Copilot commented on code in PR #3597:
URL: https://github.com/apache/celeborn/pull/3597#discussion_r2778562928



##########
worker/src/main/scala/org/apache/celeborn/service/deploy/worker/Worker.scala:
##########
@@ -514,10 +513,10 @@ private[celeborn] class Worker(
     activeShuffleKeys.addAll(partitionLocationInfo.shuffleKeySet)
     activeShuffleKeys.addAll(storageManager.shuffleKeySet())
     storageManager.updateDiskInfos()
-    val diskInfos =
-      workerInfo.updateThenGetDiskInfos(storageManager.disksSnapshot().map { 
disk =>
-        disk.mountPoint -> disk
-      }.toMap.asJava).values().asScala.toSeq ++ 
storageManager.remoteDiskInfos.getOrElse(Set.empty)
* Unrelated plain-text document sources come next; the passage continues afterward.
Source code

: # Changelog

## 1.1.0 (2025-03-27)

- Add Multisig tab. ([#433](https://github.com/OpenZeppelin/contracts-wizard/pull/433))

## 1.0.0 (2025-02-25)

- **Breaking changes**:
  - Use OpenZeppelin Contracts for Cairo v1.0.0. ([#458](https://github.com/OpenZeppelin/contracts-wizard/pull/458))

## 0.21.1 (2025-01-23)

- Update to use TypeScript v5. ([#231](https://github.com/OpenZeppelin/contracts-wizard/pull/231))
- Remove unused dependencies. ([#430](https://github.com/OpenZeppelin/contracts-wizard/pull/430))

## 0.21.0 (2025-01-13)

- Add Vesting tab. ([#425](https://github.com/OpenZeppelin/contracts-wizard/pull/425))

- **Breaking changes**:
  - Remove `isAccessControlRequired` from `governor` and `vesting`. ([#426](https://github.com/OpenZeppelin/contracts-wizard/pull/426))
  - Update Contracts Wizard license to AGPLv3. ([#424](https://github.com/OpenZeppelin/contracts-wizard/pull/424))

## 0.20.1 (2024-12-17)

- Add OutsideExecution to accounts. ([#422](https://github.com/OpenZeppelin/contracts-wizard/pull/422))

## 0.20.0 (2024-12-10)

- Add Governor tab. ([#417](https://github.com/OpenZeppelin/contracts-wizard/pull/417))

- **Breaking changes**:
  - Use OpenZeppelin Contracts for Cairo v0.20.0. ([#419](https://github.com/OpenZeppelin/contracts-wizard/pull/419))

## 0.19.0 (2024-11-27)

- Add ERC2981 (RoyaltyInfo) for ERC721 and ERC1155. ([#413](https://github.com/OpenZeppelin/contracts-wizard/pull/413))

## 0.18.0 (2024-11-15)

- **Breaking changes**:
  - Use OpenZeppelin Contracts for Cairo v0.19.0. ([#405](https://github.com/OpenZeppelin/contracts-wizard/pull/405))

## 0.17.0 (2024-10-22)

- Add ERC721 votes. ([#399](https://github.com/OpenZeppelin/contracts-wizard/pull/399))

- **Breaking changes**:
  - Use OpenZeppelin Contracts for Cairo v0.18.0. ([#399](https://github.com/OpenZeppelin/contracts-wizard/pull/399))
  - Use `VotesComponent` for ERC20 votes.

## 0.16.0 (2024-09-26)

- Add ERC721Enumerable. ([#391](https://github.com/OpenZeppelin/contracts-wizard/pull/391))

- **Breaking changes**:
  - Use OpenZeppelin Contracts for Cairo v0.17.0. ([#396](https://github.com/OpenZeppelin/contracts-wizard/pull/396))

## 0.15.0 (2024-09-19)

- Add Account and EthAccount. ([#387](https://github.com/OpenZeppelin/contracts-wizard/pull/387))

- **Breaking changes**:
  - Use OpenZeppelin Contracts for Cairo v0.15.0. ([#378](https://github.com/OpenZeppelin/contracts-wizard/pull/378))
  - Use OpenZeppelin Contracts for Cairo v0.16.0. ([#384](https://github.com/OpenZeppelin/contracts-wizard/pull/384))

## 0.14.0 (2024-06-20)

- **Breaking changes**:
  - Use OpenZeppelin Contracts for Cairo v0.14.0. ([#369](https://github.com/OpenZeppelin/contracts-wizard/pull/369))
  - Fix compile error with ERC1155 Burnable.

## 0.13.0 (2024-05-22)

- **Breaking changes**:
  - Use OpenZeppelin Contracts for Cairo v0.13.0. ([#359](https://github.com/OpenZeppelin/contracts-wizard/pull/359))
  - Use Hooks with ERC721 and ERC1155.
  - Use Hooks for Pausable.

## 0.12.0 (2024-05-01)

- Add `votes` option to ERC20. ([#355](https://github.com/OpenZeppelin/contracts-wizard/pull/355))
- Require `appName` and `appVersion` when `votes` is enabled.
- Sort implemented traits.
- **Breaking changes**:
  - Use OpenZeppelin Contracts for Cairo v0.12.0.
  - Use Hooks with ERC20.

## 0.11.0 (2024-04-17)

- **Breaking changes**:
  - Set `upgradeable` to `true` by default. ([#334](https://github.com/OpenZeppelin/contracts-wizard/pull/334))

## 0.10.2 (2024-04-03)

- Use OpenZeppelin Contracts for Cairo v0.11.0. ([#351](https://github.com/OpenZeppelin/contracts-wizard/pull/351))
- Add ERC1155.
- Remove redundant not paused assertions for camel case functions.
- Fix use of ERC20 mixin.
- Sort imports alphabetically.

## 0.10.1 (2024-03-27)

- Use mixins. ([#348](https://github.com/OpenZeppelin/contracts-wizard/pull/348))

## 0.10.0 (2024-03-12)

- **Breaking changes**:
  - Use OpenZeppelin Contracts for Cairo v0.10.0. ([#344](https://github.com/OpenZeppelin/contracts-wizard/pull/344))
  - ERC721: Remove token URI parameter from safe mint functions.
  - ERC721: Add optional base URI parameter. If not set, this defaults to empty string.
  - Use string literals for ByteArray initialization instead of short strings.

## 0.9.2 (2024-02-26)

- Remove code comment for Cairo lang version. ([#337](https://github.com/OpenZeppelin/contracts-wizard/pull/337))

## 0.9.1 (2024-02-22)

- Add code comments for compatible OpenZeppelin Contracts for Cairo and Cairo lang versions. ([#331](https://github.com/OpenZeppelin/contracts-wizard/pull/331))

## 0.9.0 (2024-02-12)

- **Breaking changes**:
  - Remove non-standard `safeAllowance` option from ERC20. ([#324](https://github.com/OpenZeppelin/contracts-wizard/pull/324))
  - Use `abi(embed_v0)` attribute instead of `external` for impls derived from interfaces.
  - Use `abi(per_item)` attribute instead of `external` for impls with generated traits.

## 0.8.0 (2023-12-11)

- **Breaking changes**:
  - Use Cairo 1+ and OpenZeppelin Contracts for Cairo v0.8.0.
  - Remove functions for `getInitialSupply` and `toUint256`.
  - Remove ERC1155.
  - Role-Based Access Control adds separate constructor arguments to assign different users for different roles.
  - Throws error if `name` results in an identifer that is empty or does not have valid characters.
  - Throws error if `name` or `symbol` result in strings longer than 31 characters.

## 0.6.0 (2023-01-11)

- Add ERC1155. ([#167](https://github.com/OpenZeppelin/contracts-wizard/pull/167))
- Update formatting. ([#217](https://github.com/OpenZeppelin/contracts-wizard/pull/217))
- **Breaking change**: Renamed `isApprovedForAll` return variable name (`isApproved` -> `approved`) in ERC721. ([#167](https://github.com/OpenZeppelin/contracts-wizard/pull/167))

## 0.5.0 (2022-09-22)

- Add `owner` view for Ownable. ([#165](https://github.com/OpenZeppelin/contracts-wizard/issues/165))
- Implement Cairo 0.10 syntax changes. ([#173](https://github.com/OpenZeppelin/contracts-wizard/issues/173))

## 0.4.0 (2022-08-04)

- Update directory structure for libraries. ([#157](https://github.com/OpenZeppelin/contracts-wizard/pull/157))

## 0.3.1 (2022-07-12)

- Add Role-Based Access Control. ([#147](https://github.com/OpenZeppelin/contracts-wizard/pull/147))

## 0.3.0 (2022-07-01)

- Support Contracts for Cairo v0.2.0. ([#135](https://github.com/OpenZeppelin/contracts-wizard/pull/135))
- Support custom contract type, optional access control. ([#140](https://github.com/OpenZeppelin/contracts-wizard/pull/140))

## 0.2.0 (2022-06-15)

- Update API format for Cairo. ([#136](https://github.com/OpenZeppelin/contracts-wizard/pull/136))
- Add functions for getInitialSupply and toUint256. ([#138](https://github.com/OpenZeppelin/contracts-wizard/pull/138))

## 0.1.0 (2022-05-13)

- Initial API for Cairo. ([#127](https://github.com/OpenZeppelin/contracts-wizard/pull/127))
+    val currentDiskMap = storageManager.localDisksSnapshot().map { disk =>

Review Comment:
   Heartbeat updates only pass `localDisksSnapshot()` into 
`workerInfo.updateThenGetDiskInfos(...)`. Since `updateThenGetDiskInfos` 
removes mount points missing from the update map, this will drop the remote 
disk entries that were added at registration, so remote disks stop being 
reported after the first heartbeat. Build the update map from 
`allDisksSnapshot()` (or merge in `remoteDiskInfos`) so remote disks remain 
present.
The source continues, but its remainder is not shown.